THE TASK: In the material below, the required lines run from the one containing "- [ ] **Task 1.3.3**: Test" through the one containing "- Service worker operates without CORS errors". Copy those lines exactly, ends included, and nothing else.

DATA UNDER STUDY:
= = = = =

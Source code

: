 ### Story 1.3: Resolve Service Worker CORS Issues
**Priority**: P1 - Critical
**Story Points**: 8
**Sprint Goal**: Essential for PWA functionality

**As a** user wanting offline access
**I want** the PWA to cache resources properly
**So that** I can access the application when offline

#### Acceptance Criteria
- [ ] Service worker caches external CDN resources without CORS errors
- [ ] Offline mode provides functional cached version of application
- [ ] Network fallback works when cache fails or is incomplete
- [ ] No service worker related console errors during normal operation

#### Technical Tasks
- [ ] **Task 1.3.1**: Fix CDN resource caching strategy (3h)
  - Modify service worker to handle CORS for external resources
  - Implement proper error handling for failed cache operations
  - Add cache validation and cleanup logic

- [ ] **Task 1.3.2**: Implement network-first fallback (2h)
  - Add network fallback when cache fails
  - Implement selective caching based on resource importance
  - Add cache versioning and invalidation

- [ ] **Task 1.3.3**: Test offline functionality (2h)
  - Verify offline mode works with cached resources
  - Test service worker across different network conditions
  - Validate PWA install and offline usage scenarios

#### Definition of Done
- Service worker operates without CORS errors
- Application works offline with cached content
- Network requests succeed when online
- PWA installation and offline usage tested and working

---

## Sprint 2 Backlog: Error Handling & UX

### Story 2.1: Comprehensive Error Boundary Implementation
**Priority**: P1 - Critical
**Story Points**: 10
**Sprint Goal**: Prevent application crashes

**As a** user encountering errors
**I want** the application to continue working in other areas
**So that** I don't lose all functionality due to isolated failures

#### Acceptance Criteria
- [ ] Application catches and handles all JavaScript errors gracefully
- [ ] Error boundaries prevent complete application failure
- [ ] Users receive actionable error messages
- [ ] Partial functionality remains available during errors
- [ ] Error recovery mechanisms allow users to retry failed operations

= = = = =

WRITTEN RESPONSE:
- [ ] **Task 1.3.3**: Test offline functionality (2h)
  - Verify offline mode works with cached resources
  - Test service worker across different network conditions
  - Validate PWA install and offline usage scenarios

#### Definition of Done
- Service worker operates without CORS errors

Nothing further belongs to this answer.